Une aventure, un mystère, zébré d’humour tendu, de violence prête à éclater, de pulsions entre des corps, de frictions entre des mots. Chorégraphie de désirs et de phobies aussi bien que film noir aux échos de film d’espionnage, réminiscences d’Hitchcock (Les Enchainés) et de Tarkovski (Le Sacrifice) en cette terre du Moyen Orient où la menace d’une guerre totale reste une hypothèse terriblement vraisemblable.

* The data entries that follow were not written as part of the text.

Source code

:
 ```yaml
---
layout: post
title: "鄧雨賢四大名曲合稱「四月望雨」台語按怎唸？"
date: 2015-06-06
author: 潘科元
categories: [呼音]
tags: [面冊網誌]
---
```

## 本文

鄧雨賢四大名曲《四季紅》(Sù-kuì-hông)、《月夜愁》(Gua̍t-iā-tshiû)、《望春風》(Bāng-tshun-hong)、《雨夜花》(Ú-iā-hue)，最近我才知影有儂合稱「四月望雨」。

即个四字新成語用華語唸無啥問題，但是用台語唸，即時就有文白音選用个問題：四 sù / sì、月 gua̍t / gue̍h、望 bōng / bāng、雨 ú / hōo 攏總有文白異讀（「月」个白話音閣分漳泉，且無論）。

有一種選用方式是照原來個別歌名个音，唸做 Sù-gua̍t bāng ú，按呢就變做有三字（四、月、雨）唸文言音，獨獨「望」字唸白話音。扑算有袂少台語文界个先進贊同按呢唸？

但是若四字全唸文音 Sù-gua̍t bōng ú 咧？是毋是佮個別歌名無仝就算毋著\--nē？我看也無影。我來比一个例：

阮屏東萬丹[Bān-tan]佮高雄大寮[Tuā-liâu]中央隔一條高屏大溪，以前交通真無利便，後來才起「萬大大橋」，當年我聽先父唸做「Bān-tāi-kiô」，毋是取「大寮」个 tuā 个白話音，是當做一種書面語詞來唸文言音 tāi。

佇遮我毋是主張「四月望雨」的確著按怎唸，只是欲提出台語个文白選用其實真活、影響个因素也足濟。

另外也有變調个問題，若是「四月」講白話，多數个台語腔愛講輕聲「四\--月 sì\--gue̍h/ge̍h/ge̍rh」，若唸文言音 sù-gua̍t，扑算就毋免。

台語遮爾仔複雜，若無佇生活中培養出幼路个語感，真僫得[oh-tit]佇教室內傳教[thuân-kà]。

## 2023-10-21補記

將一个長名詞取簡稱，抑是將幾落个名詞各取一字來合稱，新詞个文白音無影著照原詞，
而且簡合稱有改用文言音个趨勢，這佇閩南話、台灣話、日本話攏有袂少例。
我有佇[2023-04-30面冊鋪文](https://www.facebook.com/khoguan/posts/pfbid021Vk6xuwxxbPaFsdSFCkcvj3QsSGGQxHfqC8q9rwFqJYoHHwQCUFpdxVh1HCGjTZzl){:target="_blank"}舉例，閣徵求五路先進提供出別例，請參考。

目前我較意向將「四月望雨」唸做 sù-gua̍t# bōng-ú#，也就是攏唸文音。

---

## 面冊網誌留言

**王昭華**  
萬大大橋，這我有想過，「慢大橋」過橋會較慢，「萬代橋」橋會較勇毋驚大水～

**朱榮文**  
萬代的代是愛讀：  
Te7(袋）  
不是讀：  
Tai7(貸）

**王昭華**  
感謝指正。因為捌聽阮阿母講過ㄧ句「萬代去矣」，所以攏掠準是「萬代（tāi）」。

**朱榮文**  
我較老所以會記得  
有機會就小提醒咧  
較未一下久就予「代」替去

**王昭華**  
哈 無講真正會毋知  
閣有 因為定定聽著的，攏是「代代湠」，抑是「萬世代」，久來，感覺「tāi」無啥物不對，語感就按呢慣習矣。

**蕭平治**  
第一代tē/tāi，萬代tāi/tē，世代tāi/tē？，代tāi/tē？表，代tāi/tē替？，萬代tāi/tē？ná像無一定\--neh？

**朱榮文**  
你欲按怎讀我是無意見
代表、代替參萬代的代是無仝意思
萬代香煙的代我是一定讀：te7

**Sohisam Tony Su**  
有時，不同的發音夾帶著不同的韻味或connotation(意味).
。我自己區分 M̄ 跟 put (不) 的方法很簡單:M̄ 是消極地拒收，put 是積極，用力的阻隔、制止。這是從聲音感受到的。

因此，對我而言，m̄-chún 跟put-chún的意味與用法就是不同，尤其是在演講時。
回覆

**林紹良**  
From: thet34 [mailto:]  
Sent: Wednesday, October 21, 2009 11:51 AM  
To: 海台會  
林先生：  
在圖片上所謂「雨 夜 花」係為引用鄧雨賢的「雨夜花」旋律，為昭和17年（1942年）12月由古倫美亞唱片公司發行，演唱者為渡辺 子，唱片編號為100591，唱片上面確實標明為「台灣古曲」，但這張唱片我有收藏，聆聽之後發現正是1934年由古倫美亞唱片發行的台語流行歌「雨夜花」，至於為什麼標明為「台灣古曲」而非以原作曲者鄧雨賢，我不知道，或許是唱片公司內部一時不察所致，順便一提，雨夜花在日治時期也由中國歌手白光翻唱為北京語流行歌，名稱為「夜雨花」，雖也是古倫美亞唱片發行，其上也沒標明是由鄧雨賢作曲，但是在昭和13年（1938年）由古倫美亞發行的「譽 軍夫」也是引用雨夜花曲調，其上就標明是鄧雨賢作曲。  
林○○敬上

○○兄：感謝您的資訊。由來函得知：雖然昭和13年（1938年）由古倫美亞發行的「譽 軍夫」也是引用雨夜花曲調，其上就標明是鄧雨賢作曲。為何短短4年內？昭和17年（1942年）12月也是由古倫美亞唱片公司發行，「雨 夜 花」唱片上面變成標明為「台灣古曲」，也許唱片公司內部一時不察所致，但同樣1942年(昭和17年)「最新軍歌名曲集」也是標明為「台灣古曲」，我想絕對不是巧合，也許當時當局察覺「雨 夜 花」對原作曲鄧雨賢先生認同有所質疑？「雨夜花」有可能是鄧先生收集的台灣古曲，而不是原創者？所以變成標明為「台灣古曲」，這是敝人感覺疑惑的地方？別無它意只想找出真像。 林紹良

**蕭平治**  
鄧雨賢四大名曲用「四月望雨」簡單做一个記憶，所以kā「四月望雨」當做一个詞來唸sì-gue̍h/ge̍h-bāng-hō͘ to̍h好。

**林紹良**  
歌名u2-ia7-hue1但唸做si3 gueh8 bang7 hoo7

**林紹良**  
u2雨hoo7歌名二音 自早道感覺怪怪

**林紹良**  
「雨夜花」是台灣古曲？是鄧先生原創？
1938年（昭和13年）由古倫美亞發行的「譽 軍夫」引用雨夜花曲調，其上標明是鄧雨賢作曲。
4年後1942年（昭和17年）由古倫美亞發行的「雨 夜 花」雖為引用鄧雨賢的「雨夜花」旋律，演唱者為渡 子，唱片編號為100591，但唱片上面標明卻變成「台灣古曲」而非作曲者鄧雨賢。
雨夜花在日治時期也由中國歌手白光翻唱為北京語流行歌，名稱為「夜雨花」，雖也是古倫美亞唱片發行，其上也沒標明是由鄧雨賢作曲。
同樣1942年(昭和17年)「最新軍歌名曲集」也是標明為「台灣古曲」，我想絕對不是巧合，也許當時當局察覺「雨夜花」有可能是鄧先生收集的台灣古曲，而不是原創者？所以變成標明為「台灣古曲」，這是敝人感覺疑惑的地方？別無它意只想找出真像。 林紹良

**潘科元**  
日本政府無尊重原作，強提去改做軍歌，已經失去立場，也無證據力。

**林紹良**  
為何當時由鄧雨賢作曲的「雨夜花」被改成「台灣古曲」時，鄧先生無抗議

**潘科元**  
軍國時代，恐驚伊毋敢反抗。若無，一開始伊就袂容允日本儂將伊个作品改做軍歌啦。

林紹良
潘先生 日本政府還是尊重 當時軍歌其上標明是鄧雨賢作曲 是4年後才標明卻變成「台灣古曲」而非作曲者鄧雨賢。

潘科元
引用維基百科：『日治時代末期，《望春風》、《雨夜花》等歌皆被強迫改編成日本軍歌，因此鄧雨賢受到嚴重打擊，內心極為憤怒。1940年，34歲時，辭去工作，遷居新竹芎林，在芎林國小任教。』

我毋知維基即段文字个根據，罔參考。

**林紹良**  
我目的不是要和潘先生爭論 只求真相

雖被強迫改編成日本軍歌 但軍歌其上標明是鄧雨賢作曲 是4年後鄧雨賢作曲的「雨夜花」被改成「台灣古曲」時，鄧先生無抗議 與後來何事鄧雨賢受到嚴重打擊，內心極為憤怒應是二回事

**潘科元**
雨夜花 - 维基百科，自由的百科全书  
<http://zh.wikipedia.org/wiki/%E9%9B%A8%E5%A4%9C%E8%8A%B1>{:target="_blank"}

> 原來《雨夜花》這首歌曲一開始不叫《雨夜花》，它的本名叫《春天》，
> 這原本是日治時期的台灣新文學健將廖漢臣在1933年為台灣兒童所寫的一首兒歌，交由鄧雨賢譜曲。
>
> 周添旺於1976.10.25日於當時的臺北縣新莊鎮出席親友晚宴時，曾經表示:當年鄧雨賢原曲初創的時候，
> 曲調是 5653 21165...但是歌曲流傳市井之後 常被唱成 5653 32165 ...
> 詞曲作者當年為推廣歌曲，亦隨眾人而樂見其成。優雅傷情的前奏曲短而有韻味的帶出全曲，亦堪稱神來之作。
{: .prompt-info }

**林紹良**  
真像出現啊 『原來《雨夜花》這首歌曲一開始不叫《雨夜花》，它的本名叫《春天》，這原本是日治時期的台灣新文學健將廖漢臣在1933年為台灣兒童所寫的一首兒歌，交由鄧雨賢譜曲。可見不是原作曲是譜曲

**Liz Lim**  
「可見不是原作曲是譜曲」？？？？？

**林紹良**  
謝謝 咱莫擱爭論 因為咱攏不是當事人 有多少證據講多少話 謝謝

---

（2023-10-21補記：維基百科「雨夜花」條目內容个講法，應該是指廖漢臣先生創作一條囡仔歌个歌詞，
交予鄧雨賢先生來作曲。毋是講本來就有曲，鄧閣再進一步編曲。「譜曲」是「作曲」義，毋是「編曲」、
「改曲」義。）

Situé dans un contexte géopolitique et un temps très actuels, configuré par les codes du cinéma de genre, film d’action et film noir, La Vallée se déploie également comme une légende, un conte mythologique, où des puissances obscures et des malédictions immémoriales dominent le sort d’une sorte d’arche partagée par de multiples espèces. Bien réels et convoquant une sorte de savoir magique, les animaux donnent une dimension plus ample à ce monde peuplé d’éprouvettes et de révolvers, de caresses et de liens, de passages d’avions menaçants et d’humains appartenant à des communautés différentes et volontiers antagonistes. Jusqu’au déluge meurtrier, et pas du tout symbolique, qui envahit la fin du film.

Le sixième long métrage de Ghassan Salhab, cinéaste connu aussi pour bien d’autres réalisations de formats et de types variés, joue ainsi sur de multiples niveaux. L’auteur de Beyrouth Fantôme invente pas à pas, plan à plan, une manière de faire résonner les éléments romanesques avec les échos politiques ou mythiques, des formes de glissements dans l’image, entre images et sons, au montage aussi, qui font de La Vallée un film étonnamment vivant. Vivant au sens d’un être dont on suivrait le développement organique, malgré ou plutôt grâce aussi aux zones d’ombres, aux bifurcations, aux tressage de composants hétérogènes.

Reflets et surimpressions, images envahies d’ombre ou de trop de lumière, dessins et tatouages, gestes ambigus et sons aux significations ambivalentes tissent peu à peu une tapisserie dramatique, trouée, incomplète et d’autant plus riche. Dans La Vallée se répercutent puissamment et mystérieusement les échos du monde réel, violent, confus, implacable. D’autant plus puissamment que mystérieusement.